Neighborhood Selection: Not Doing the Same Work Twice

One of the largest performance issues in many IDW implementations is the search radius used in initial sample selection.  For naive implementations, this involves calculating the distance to each point, which ironically is nearly the same computational effort as including that point in the calculation, thus doubling the work.

More performant implementations use a binary spatial index.  Our implementation falls into this category, leveraging the bitmap indexing already present with a dynamic search radius on a blocked (tile) basis.  This allows for <1 ms neighborhood selection, versus up to several hours on a single multicore CPU system for an unindexed naive implementation with a large dataset.

Algorithms and Numerics

Finally, in our implementation the core computation code is a two-pass algorithm, which is multithreaded and SIMD vectorized.

In the first pass, the inverse distance for each point in the neighborhood is calculated, and the sum of these is accumulated.  The second pass computes the dot product of the multiplicative inverse of this sum with the point values (μSv/h).
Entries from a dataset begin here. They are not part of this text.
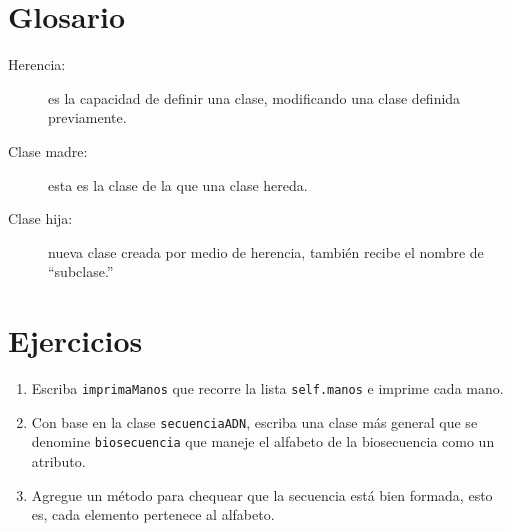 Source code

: \section{Glosario}
\begin{description}
\item [{Herencia:}] es la capacidad de definir una clase, modificando una
clase definida previamente.
\item [{Clase madre:}] esta es la clase de la que una clase hereda.
\item [{Clase hija:}] nueva clase creada por medio de herencia, también
recibe el nombre de ``subclase.''

   
\end{description}

\section{Ejercicios}
\begin{enumerate}
\item Escriba \texttt{imprimaManos} que recorre la lista \texttt{self.manos}
e imprime cada mano.
\item Con base en la clase \texttt{secuenciaADN}, escriba una clase más
general que se denomine \texttt{biosecuencia} que maneje el alfabeto
de la biosecuencia como un atributo.
\item Agregue un método para chequear que la secuencia está bien formada,
esto es, cada elemento pertenece al alfabeto.
\end{enumerate}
Conversely, no other implementation we are aware of is SIMD vectorized, and publicly available source code uses a number of slow operations in each inner loop calculation (sqrt(), pow(), fp divide).  Many implementations are not multithreaded.



New Improvements: Next Version:

 

Register Optimization: +10% to +20%

In compiler and code evaluation, it was found that not all the CPU’s SIMD registers were in use, resulting in needless transfer of data from RAM to the registers, leading to stalling during the computation.  A number of implementations were tested, and it was found that predicting two values which shared the same neighborhood had a 10% – 20% performance advantage.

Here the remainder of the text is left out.